Have a look at the charts and all your questions will be answered. To start with the weakest card tested, the HD 3650. This card is targeting gamers who play in 1024x768, so it was quite a torture to test it here for its limited number of ROPs and a generally weak GPU. Naturally, the processor cannot help much here and scaling is basically non-existent. However, it was noted that Celeron scored lower results with this card than other CPUs. The first of the “more serious” CPUs, Pentium E2180, already provides benefit for the card, but that's about as high as it gets. Although it might seem to you that the strongest processor (the Q6600) provides much better performance, have in mind that the price difference is ~130€, and that is an amount of money that can get you a far better graphics card.
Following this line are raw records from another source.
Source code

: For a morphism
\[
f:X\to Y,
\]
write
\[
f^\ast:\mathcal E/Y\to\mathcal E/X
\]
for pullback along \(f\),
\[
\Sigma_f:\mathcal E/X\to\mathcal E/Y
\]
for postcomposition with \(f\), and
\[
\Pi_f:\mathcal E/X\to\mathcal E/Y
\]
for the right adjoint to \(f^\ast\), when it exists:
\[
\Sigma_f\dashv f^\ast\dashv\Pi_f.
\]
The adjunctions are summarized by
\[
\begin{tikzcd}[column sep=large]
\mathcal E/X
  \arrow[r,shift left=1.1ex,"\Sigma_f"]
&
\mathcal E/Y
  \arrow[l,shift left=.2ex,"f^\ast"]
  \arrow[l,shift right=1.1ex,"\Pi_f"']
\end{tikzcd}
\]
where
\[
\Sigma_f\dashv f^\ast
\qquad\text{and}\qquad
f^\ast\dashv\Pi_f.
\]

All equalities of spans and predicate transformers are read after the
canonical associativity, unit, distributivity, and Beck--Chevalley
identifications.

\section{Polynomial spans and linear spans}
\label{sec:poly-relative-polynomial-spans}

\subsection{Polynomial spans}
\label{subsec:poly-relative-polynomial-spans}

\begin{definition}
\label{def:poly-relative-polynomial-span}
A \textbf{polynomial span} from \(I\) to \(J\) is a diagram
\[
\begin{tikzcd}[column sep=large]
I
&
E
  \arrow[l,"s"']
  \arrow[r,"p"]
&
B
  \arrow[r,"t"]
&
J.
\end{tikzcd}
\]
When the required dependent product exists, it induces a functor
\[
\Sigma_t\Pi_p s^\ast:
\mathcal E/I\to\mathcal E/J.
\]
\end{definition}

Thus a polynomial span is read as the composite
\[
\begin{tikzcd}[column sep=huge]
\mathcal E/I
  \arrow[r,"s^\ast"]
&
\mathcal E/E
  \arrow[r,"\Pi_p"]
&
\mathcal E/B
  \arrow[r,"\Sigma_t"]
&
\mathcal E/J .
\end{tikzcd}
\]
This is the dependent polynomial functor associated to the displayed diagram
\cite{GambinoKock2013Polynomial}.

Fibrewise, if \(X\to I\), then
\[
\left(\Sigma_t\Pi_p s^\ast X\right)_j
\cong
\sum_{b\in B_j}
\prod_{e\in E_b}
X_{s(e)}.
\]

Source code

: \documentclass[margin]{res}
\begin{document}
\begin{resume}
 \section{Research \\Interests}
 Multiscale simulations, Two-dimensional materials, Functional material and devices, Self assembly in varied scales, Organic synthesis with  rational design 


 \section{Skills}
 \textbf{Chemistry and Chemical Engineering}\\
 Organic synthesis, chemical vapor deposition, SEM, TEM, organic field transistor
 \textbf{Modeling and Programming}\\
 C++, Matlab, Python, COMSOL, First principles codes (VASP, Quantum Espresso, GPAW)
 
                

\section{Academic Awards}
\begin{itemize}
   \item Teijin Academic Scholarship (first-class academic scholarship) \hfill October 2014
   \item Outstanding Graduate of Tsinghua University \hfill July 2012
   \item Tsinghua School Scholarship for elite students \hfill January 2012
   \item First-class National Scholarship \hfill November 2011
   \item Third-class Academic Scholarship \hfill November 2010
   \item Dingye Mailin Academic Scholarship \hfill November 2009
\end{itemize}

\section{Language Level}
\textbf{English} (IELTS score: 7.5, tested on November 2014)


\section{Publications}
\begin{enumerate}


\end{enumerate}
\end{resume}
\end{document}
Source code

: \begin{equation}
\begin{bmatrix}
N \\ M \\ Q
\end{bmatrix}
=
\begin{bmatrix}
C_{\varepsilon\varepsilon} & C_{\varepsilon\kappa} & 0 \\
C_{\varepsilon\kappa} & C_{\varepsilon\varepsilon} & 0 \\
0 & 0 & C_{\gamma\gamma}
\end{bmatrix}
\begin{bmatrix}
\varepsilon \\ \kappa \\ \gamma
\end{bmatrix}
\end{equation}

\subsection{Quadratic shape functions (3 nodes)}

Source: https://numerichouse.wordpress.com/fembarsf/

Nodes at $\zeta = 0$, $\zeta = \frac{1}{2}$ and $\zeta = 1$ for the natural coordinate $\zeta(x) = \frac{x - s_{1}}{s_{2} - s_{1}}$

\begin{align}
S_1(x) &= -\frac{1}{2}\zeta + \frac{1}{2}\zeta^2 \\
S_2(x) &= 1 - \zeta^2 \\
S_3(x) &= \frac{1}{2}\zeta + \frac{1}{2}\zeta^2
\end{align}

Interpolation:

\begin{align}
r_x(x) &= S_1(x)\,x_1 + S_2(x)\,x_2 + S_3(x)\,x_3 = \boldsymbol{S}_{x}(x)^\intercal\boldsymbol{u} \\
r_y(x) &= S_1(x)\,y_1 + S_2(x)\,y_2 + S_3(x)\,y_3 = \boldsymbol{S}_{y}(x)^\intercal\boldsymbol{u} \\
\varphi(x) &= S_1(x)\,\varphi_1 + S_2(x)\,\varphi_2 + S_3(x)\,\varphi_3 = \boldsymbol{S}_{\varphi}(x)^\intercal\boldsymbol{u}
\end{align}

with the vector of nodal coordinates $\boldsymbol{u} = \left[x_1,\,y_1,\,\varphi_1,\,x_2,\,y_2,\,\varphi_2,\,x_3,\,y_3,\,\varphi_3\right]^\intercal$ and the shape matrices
The following two cards are quite similar in terms of CPU: GPU ratio, so we can state that the E8200 is definitely the optimal solution for them. One should note, however, that the E2180 is also a more than decent choice, since it provided comparable performance as well. If you are prone to overclocking, you are in for a treat, since the E2180 can be clocked at much higher frequencies than the default one. The 8800GTS doesn't make a huge difference between the E8200 and the Q6600, but the E2180 is too small a fry to keep up with this GPU.

Four cores against two?

If you are not too familiar with the topic, it has probably surprised you that dual-core CPUs often had better results than the quad-core one. This should not stun you, because quad-core optimization is still not that present, which automatically reduces the gains in performance. Very well, but how can the quad-core be slower than a dual-core processor? Well, the E8200 is clocked 400 MHz higher than the Q6600, and the new 45 nm production process give it certain instruction improvements which speed it up a little bit in addition. Advantages of Q6600 simply cannot be seen in applications which don't make use of it. Therefore, if money is a limiting factor for you, invest in a better graphics card rather than a quad-core CPU.